Jewish scholar Israel Charny on Armenian Genocide: ‘I support the increasing pressure towards getting reparations’

By Nvard Chalikyan

“I totally support the increasing pressure in every possible and legal way towards getting reparations… We together have the power, and we should be using it in every international law and diplomatic situation demanding reparations”. Israel Charny

Dr. Israel Charny, renowned scholar of genocide studies, Director of the Institute on the Holocaust and Genocide in Jerusalem speaks about the Armenian Genocide in the video interview to ScholArm.com.

Telling the story of how he started researching this topic, he recalls reading first time about it in an article titled “The unremembered Genocide” in Commentary magazine published by the American-Jewish committee.

“I was amazed that I didn’t know anything about it and kept that in my head and my heart”, – he says. Some time after that he recalls meeting a Turkish couple (psychologists) at a professional meeting of doctors. When he asked them in a casual conversation about what the Turks had done to the Armenians, referring to the article in the magazine, they both suddenly turned their backs to him and walked away without saying a word and never spoke to him again.

“From that day I was a student of the denial of the Armenian Genocide”, – he says.

He believes it is important to speak about the Armenian Genocide as well as other genocides today because this is as much a contemporary issue.

“The Armenian Genocide is of enormous importance first of all for the dignity and honour of the Armenian people… and secondly, the Armenian Genocide, like all genocides, is a voice into what is happening now in the world and what is going to happen in the future of our world, because genocide has not ended”, – he says.

“It is not an event of the past alone; it is an event that human beings do now and will be doing until we develop the tools for stopping it. There are murderers in this world – they are called governments, political parties, revolutionary movements… every group that takes on itself killing civilians who are not armed is committing genocide”, – he notes, adding “Armenian Genocide is of the people whom I have gotten to love, and many people do; you have a culture that has a beauty to it; it has a message to it, a music to it… So there is a special personal interest as well in the history of the Armenian Genocide”.

As for the reasons why the Jewish people have been the only victim group who have received compensations for the genocide perpetrated against them (which is not the case with the Armenians given the Turkish denial and other factors), professor Charny says that this fact shows the difference between the Germans and the Turks in terms of acknowledging and paying compensation for a similar crime they committed.

“I totally support the increasing pressure in every possible and legal way towards getting reparations… We together have the power, and we should be using it in every international law and diplomatic situation demanding reparations”, – he says.

Dr. Charny speaks also very critically about the phenomenon of xenophobia and the spread of hatred against any group. This is today a recurrent issue globally and in relation to Armenians in particular given that Azerbaijan, another genocide denier state, actively propagates anti-Armenianism on the state level.

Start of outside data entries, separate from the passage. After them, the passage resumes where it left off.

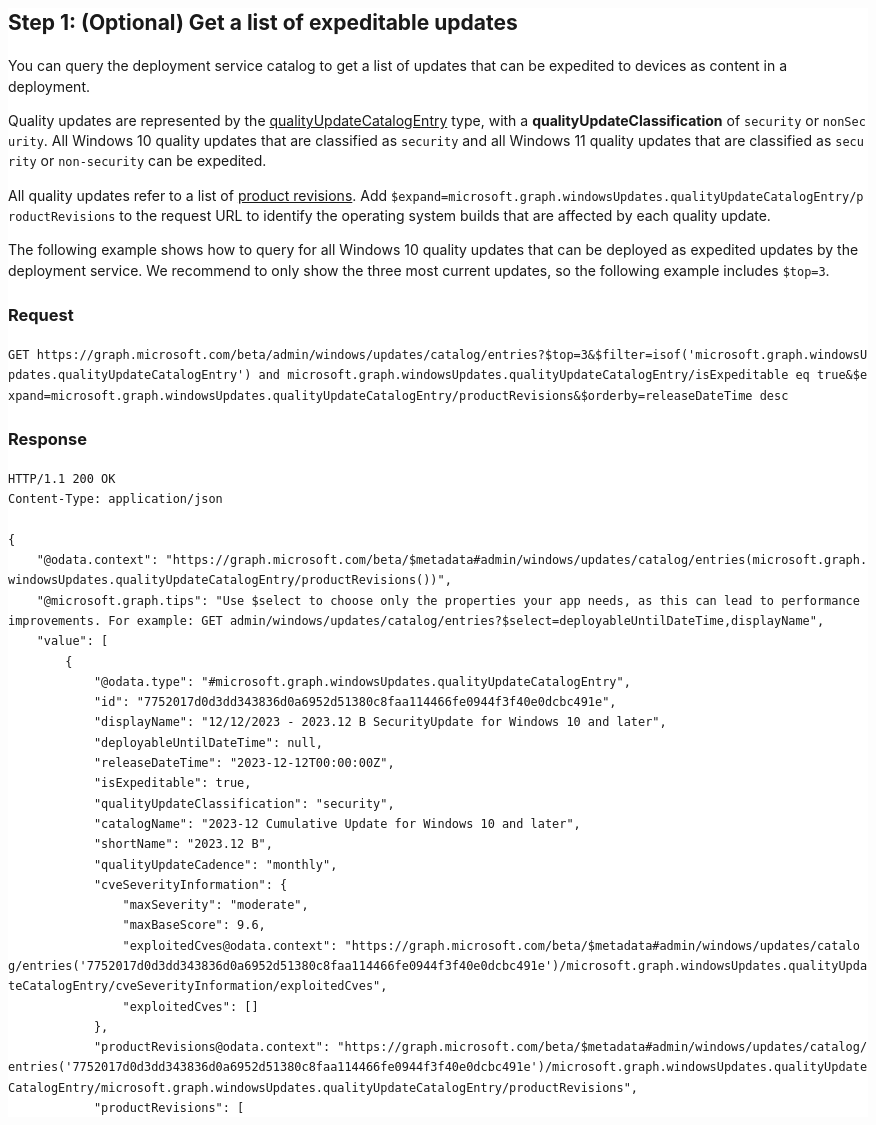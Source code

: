 ## Step 1: (Optional) Get a list of expeditable updates

You can query the deployment service catalog to get a list of updates that can be expedited to devices as content in a deployment.

Quality updates are represented by the [qualityUpdateCatalogEntry](/graph/api/resources/windowsupdates-qualityupdatecatalogentry) type, with a **qualityUpdateClassification** of `security` or `nonSecurity`. All Windows 10 quality updates that are classified as `security` and all Windows 11 quality updates that are classified as `security` or `non-security` can be expedited.

All quality updates refer to a list of [product revisions](/graph/api/resources/windowsupdates-productrevision). Add `$expand=microsoft.graph.windowsUpdates.qualityUpdateCatalogEntry/productRevisions` to the request URL to identify the operating system builds that are affected by each quality update.

The following example shows how to query for all Windows 10 quality updates that can be deployed as expedited updates by the deployment service. We recommend to only show the three most current updates, so the following example includes `$top=3`.

### Request

```http
GET https://graph.microsoft.com/beta/admin/windows/updates/catalog/entries?$top=3&$filter=isof('microsoft.graph.windowsUpdates.qualityUpdateCatalogEntry') and microsoft.graph.windowsUpdates.qualityUpdateCatalogEntry/isExpeditable eq true&$expand=microsoft.graph.windowsUpdates.qualityUpdateCatalogEntry/productRevisions&$orderby=releaseDateTime desc
```

### Response

```http
HTTP/1.1 200 OK
Content-Type: application/json

{
    "@odata.context": "https://graph.microsoft.com/beta/$metadata#admin/windows/updates/catalog/entries(microsoft.graph.windowsUpdates.qualityUpdateCatalogEntry/productRevisions())",
    "@microsoft.graph.tips": "Use $select to choose only the properties your app needs, as this can lead to performance improvements. For example: GET admin/windows/updates/catalog/entries?$select=deployableUntilDateTime,displayName",
    "value": [
        {
            "@odata.type": "#microsoft.graph.windowsUpdates.qualityUpdateCatalogEntry",
            "id": "7752017d0d3dd343836d0a6952d51380c8faa114466fe0944f3f40e0dcbc491e",
            "displayName": "12/12/2023 - 2023.12 B SecurityUpdate for Windows 10 and later",
            "deployableUntilDateTime": null,
            "releaseDateTime": "2023-12-12T00:00:00Z",
            "isExpeditable": true,
            "qualityUpdateClassification": "security",
            "catalogName": "2023-12 Cumulative Update for Windows 10 and later",
            "shortName": "2023.12 B",
            "qualityUpdateCadence": "monthly",
            "cveSeverityInformation": {
                "maxSeverity": "moderate",
                "maxBaseScore": 9.6,
                "exploitedCves@odata.context": "https://graph.microsoft.com/beta/$metadata#admin/windows/updates/catalog/entries('7752017d0d3dd343836d0a6952d51380c8faa114466fe0944f3f40e0dcbc491e')/microsoft.graph.windowsUpdates.qualityUpdateCatalogEntry/cveSeverityInformation/exploitedCves",
                "exploitedCves": []
            },
            "productRevisions@odata.context": "https://graph.microsoft.com/beta/$metadata#admin/windows/updates/catalog/entries('7752017d0d3dd343836d0a6952d51380c8faa114466fe0944f3f40e0dcbc491e')/microsoft.graph.windowsUpdates.qualityUpdateCatalogEntry/microsoft.graph.windowsUpdates.qualityUpdateCatalogEntry/productRevisions",
            "productRevisions": [
```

“Any time there is a message of hate and of derogation (insulting) of a given ethnic [religious], [political] people… any time there is a message of concentrated hate that becomes official [and] widespread, that is promoted by radio and television, the government officials and by culture, it is an invitation to the virus of genocide – there is a direct link here”, – he notes, deploring the fact that there has been no real attempt to combat this peril.

Having researched and written about genocide denial as such, Dr. Charny is well familiar with the ways and means employed by the denialists – for instance claiming that historical documents (such as court-martials of 1919–20 where the Turkish military convicted the key perpetrators of the Armenian Genocide) are forgeries, or justifying those events saying that they took place in the course of the war and that Armenians should simply forgive the Turks.

“Denial is quite amazing. No matter how much evidence you accumulate, the deniers will come and say it doesn’t exist”, – says the scholar, noting that the denial has moved from being sloppy and stupid in an open way to being smart and sophisticated, despite the overwhelming consensus on the fact of the Armenian Genocide in scholarly community.

“There is a strong consensus in the scholarly community on [that the events of 1915 were genocide]. Idiots and deniers are still there and always will be because there are people whose minds work in twisted fashion just like the [minds] of genociders, but the consensus is there and it is overwhelming”, – he stresses.

Having participated in the ceremony of the 100th anniversary of the Armenian Genocide and in the Global Forum Against the Crime of Genocide held in Yerevan in 2015, professor Charny highlights the value of the fact that the Armenians acknowledge and remember also the genocides of all other peoples such as Greeks, Assyrians, thereby “reaching that position in a way that few if any other victim peoples have yet reached”.

Dr. Charny proposes a creation of a world-wide organization of the survivors of all genocides together. He calls for all the people in the world who have suffered genocide, as well as those who care about this issue, to come together and create a new culture through music, art, education, the media, where they will put across the message that life is holy, and that all human beings have the right to live.

Dr. Israel Charny is an Israeli-American psychologist and genocide scholar. He is the editor of two-volume Encyclopedia of Genocide, and executive director of the Institute on the Holocaust and Genocide in Jerusalem.